== WHAT YOU WILL DO ==
Transcribe word for word the lines spanning the line with "- Accept (but" through the end of the records.

Saved entries:
══════

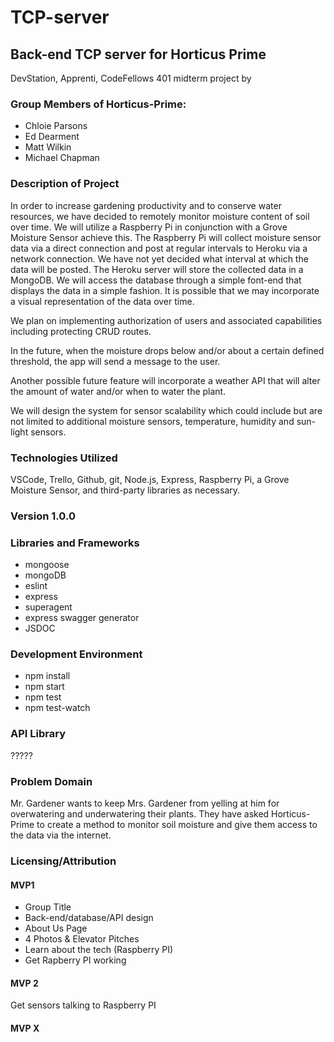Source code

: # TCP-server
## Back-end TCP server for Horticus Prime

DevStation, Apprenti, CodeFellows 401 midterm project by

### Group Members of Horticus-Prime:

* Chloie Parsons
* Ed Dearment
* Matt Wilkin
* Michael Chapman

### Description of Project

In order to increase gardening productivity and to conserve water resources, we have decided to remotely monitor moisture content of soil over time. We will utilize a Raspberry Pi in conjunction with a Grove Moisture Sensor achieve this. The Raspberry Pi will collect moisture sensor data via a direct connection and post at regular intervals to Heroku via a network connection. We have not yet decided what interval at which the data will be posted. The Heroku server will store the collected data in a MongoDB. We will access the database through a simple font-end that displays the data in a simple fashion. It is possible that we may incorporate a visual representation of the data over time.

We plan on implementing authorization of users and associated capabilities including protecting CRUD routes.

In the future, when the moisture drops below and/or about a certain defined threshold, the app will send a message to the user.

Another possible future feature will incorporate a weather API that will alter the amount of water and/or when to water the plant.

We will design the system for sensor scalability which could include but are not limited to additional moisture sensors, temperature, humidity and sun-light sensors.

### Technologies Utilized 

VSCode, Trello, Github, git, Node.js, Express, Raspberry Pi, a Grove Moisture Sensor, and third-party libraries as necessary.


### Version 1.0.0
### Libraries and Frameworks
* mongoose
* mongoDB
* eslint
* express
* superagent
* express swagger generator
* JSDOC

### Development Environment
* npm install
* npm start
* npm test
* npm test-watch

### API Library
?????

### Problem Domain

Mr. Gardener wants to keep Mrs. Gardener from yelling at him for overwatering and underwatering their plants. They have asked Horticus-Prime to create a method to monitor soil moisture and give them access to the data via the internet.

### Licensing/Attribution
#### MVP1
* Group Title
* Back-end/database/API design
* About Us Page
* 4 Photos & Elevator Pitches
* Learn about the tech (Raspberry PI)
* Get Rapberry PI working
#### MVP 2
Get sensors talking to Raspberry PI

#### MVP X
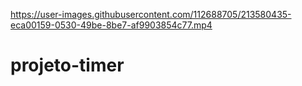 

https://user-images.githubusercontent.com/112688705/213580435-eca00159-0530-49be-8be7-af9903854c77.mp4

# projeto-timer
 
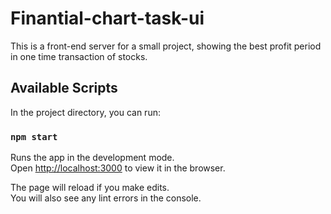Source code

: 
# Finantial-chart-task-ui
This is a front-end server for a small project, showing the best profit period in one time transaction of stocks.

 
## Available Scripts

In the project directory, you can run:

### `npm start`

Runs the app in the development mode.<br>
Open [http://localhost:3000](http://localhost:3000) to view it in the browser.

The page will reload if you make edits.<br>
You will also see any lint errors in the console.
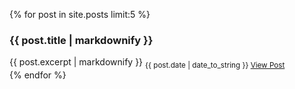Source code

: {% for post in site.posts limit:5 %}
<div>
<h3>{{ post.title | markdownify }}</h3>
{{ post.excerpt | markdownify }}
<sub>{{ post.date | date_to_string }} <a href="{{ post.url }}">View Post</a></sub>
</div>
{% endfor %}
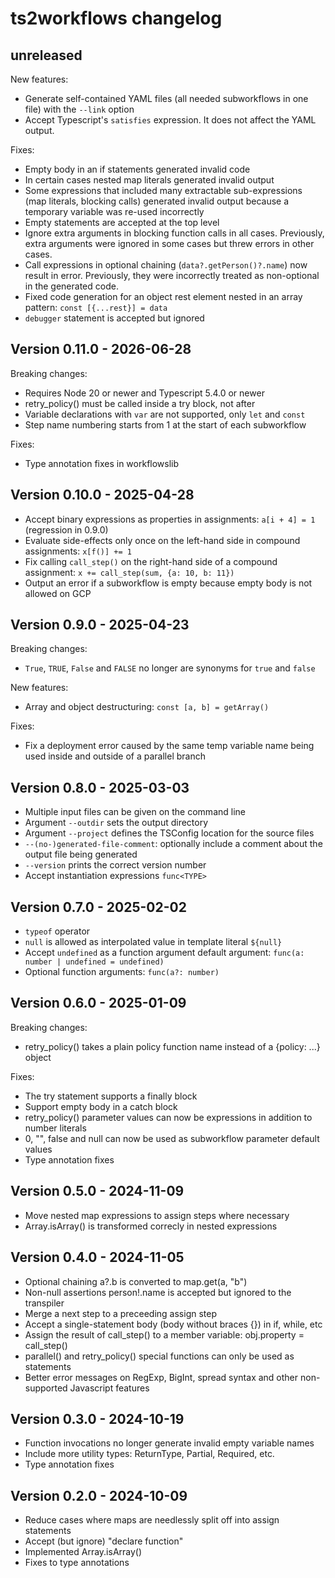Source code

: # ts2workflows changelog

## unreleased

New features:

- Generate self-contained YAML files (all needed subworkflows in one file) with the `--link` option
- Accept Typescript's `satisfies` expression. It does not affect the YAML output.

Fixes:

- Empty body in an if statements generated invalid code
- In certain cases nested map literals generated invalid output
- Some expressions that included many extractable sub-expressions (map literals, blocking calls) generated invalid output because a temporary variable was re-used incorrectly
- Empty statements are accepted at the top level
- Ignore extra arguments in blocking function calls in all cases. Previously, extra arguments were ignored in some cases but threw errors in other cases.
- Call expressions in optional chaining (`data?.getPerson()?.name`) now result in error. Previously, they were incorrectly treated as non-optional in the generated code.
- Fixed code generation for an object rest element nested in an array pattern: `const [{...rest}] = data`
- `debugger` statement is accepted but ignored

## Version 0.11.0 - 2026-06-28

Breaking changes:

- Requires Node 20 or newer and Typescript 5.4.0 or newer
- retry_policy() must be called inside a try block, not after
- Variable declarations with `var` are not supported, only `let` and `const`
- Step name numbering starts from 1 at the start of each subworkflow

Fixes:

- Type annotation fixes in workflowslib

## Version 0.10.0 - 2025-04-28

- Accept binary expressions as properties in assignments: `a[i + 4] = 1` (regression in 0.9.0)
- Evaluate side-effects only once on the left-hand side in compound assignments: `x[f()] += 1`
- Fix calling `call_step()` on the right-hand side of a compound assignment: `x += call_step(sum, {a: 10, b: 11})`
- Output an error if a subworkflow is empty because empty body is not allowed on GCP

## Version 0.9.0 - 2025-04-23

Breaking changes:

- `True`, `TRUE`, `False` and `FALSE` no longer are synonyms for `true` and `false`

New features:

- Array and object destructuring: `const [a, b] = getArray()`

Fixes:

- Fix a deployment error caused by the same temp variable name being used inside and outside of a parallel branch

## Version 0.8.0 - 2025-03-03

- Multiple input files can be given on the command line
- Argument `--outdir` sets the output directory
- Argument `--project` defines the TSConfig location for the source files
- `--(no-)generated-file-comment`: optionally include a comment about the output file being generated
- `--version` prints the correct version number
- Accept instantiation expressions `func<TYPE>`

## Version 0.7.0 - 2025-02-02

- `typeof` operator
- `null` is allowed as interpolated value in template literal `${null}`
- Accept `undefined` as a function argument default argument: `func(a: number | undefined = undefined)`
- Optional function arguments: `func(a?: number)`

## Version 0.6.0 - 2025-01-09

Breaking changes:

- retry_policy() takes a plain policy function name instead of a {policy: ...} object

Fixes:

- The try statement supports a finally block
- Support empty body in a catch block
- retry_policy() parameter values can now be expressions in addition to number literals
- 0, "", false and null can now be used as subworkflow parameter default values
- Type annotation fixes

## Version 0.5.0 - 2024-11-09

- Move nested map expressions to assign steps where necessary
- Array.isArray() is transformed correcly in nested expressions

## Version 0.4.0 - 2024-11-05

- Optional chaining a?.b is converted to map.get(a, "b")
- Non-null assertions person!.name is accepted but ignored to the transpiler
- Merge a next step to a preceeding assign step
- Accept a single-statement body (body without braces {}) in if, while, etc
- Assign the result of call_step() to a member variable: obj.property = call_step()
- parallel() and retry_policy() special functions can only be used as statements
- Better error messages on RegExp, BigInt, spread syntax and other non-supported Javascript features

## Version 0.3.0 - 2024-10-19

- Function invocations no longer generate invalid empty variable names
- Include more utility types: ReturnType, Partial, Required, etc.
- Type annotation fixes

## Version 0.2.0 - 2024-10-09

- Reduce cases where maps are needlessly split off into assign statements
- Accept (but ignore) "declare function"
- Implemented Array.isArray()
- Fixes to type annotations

══════

== EXPECTED ANSWER ==
- Accept (but ignore) "declare function"
- Implemented Array.isArray()
- Fixes to type annotations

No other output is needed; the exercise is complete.